Your assignment:
Set down the data that follows again, exactly as written.

(Dataset records)
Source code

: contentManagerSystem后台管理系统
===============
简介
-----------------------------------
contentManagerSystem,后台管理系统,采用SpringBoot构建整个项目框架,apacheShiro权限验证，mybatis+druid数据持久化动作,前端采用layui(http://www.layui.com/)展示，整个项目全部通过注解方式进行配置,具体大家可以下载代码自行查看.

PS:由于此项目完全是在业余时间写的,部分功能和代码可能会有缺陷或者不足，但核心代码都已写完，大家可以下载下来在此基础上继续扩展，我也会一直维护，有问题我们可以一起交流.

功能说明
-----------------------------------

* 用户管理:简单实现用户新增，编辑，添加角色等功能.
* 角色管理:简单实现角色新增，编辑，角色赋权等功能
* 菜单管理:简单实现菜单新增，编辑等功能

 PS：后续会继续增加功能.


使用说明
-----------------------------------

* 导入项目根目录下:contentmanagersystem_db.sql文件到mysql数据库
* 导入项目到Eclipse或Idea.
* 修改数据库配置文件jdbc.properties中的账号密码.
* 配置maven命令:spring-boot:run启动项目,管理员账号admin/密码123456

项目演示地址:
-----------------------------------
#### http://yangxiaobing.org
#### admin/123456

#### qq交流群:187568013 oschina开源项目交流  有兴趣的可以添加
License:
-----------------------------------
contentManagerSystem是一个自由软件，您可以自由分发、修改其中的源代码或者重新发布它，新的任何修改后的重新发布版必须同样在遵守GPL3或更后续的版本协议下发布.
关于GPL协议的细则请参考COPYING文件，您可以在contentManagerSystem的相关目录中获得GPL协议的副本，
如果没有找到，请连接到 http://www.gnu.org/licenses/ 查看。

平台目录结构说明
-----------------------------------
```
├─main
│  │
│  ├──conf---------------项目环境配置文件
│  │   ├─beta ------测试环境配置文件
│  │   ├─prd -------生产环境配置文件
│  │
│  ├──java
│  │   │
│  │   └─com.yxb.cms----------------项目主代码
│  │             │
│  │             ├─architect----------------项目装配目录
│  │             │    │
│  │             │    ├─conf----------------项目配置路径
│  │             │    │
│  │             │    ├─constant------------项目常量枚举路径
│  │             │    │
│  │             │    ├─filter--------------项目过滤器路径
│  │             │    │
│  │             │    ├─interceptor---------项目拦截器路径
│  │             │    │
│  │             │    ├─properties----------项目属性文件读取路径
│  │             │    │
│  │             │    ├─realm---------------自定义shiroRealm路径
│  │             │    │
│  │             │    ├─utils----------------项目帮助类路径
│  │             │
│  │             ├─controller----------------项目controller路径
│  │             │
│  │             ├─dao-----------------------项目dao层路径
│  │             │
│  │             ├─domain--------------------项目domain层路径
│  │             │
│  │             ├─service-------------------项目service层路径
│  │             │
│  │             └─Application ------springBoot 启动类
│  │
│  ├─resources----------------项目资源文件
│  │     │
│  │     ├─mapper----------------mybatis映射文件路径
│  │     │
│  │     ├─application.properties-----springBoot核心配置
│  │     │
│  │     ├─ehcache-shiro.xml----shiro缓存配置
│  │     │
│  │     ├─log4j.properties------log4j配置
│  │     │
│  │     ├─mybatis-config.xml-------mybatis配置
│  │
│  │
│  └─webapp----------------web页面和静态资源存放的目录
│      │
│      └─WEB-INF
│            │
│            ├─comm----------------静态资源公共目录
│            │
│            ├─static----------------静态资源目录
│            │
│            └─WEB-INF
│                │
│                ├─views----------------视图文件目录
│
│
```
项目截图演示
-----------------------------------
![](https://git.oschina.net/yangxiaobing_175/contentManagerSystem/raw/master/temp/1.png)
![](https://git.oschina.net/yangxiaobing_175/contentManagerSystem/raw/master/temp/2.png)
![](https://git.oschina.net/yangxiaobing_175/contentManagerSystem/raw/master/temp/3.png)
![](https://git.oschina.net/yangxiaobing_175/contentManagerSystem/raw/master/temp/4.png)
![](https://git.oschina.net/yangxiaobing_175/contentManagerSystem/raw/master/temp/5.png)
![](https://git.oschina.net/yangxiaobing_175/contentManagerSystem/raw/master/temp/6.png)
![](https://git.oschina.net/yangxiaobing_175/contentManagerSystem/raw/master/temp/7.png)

Solution for this problem:
Source code

: contentManagerSystem后台管理系统
===============
简介
-----------------------------------
contentManagerSystem,后台管理系统,采用SpringBoot构建整个项目框架,apacheShiro权限验证，mybatis+druid数据持久化动作,前端采用layui(http://www.layui.com/)展示，整个项目全部通过注解方式进行配置,具体大家可以下载代码自行查看.

PS:由于此项目完全是在业余时间写的,部分功能和代码可能会有缺陷或者不足，但核心代码都已写完，大家可以下载下来在此基础上继续扩展，我也会一直维护，有问题我们可以一起交流.

功能说明
-----------------------------------

* 用户管理:简单实现用户新增，编辑，添加角色等功能.
* 角色管理:简单实现角色新增，编辑，角色赋权等功能
* 菜单管理:简单实现菜单新增，编辑等功能

 PS：后续会继续增加功能.


使用说明
-----------------------------------

* 导入项目根目录下:contentmanagersystem_db.sql文件到mysql数据库
* 导入项目到Eclipse或Idea.
* 修改数据库配置文件jdbc.properties中的账号密码.
* 配置maven命令:spring-boot:run启动项目,管理员账号admin/密码123456

项目演示地址:
-----------------------------------
#### http://yangxiaobing.org
#### admin/123456

#### qq交流群:187568013 oschina开源项目交流  有兴趣的可以添加
License:
-----------------------------------
contentManagerSystem是一个自由软件，您可以自由分发、修改其中的源代码或者重新发布它，新的任何修改后的重新发布版必须同样在遵守GPL3或更后续的版本协议下发布.
关于GPL协议的细则请参考COPYING文件，您可以在contentManagerSystem的相关目录中获得GPL协议的副本，
如果没有找到，请连接到 http://www.gnu.org/licenses/ 查看。

平台目录结构说明
-----------------------------------
```
├─main
│  │
│  ├──conf---------------项目环境配置文件
│  │   ├─beta ------测试环境配置文件
│  │   ├─prd -------生产环境配置文件
│  │
│  ├──java
│  │   │
│  │   └─com.yxb.cms----------------项目主代码
│  │             │
│  │             ├─architect----------------项目装配目录
│  │             │    │
│  │             │    ├─conf----------------项目配置路径
│  │             │    │
│  │             │    ├─constant------------项目常量枚举路径
│  │             │    │
│  │             │    ├─filter--------------项目过滤器路径
│  │             │    │
│  │             │    ├─interceptor---------项目拦截器路径
│  │             │    │
│  │             │    ├─properties----------项目属性文件读取路径
│  │             │    │
│  │             │    ├─realm---------------自定义shiroRealm路径
│  │             │    │
│  │             │    ├─utils----------------项目帮助类路径
│  │             │
│  │             ├─controller----------------项目controller路径
│  │             │
│  │             ├─dao-----------------------项目dao层路径
│  │             │
│  │             ├─domain--------------------项目domain层路径
│  │             │
│  │             ├─service-------------------项目service层路径
│  │             │
│  │             └─Application ------springBoot 启动类
│  │
│  ├─resources----------------项目资源文件
│  │     │
│  │     ├─mapper----------------mybatis映射文件路径
│  │     │
│  │     ├─application.properties-----springBoot核心配置
│  │     │
│  │     ├─ehcache-shiro.xml----shiro缓存配置
│  │     │
│  │     ├─log4j.properties------log4j配置
│  │     │
│  │     ├─mybatis-config.xml-------mybatis配置
│  │
│  │
│  └─webapp----------------web页面和静态资源存放的目录
│      │
│      └─WEB-INF
│            │
│            ├─comm----------------静态资源公共目录
│            │
│            ├─static----------------静态资源目录
│            │
│            └─WEB-INF
│                │
│                ├─views----------------视图文件目录
│
│
```
项目截图演示
-----------------------------------
![](https://git.oschina.net/yangxiaobing_175/contentManagerSystem/raw/master/temp/1.png)
![](https://git.oschina.net/yangxiaobing_175/contentManagerSystem/raw/master/temp/2.png)
![](https://git.oschina.net/yangxiaobing_175/contentManagerSystem/raw/master/temp/3.png)
![](https://git.oschina.net/yangxiaobing_175/contentManagerSystem/raw/master/temp/4.png)
![](https://git.oschina.net/yangxiaobing_175/contentManagerSystem/raw/master/temp/5.png)
![](https://git.oschina.net/yangxiaobing_175/contentManagerSystem/raw/master/temp/6.png)
![](https://git.oschina.net/yangxiaobing_175/contentManagerSystem/raw/master/temp/7.png)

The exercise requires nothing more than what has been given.